* **What to do**
Given the listing that follows, report all lines in which the string "propTypes" occurs.

* **Data**
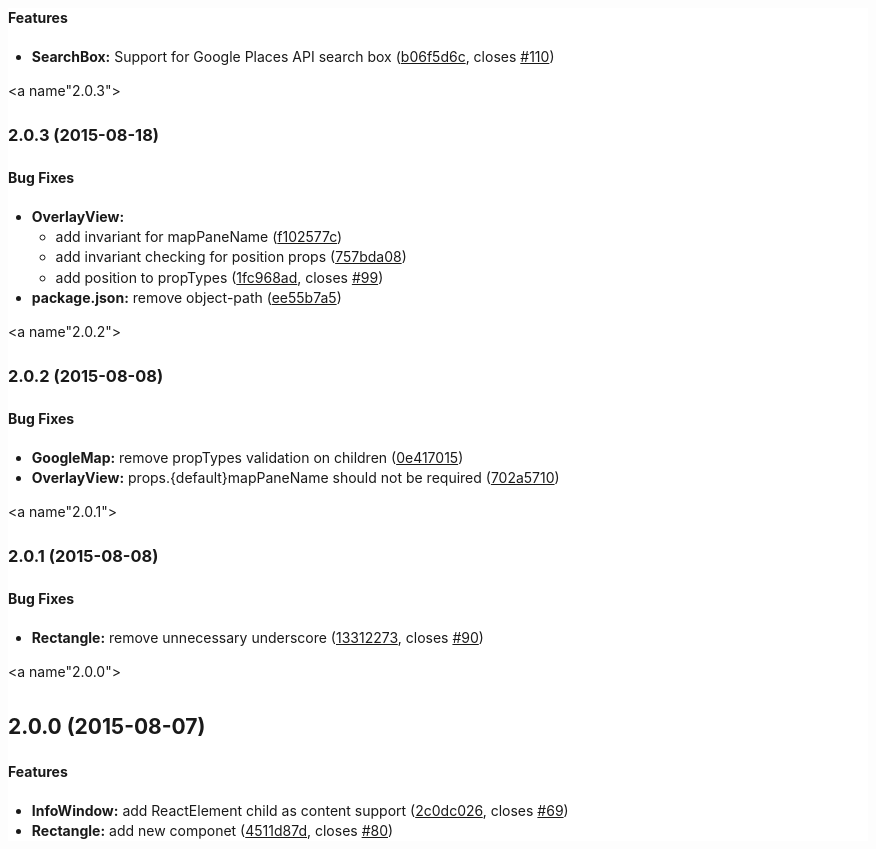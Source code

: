 
#### Features

* **SearchBox:** Support for Google Places API search box ([b06f5d6c](https://github.com/syncromatics/react-google-maps/commit/b06f5d6c), closes [#110](https://github.com/syncromatics/react-google-maps/issues/110))


<a name"2.0.3"></a>
### 2.0.3 (2015-08-18)


#### Bug Fixes

* **OverlayView:**
  * add invariant for mapPaneName ([f102577c](https://github.com/syncromatics/react-google-maps/commit/f102577c))
  * add invariant checking for position props ([757bda08](https://github.com/syncromatics/react-google-maps/commit/757bda08))
  * add position to propTypes ([1fc968ad](https://github.com/syncromatics/react-google-maps/commit/1fc968ad), closes [#99](https://github.com/syncromatics/react-google-maps/issues/99))
* **package.json:** remove object-path ([ee55b7a5](https://github.com/syncromatics/react-google-maps/commit/ee55b7a5))


<a name"2.0.2"></a>
### 2.0.2 (2015-08-08)


#### Bug Fixes

* **GoogleMap:** remove propTypes validation on children ([0e417015](https://github.com/syncromatics/react-google-maps/commit/0e417015))
* **OverlayView:** props.{default}mapPaneName should not be required ([702a5710](https://github.com/syncromatics/react-google-maps/commit/702a5710))


<a name"2.0.1"></a>
### 2.0.1 (2015-08-08)


#### Bug Fixes

* **Rectangle:** remove unnecessary underscore ([13312273](https://github.com/syncromatics/react-google-maps/commit/13312273), closes [#90](https://github.com/syncromatics/react-google-maps/issues/90))


<a name"2.0.0"></a>
## 2.0.0 (2015-08-07)


#### Features

* **InfoWindow:** add ReactElement child as content support ([2c0dc026](https://github.com/syncromatics/react-google-maps/commit/2c0dc026), closes [#69](https://github.com/syncromatics/react-google-maps/issues/69))
* **Rectangle:** add new componet ([4511d87d](https://github.com/syncromatics/react-google-maps/commit/4511d87d), closes [#80](https://github.com/syncromatics/react-google-maps/issues/80))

* **Solved exercise**
  * add position to propTypes ([1fc968ad](https://github.com/syncromatics/react-google-maps/commit/1fc968ad), closes [#99](https://github.com/syncromatics/react-google-maps/issues/99))
* **GoogleMap:** remove propTypes validation on children ([0e417015](https://github.com/syncromatics/react-google-maps/commit/0e417015))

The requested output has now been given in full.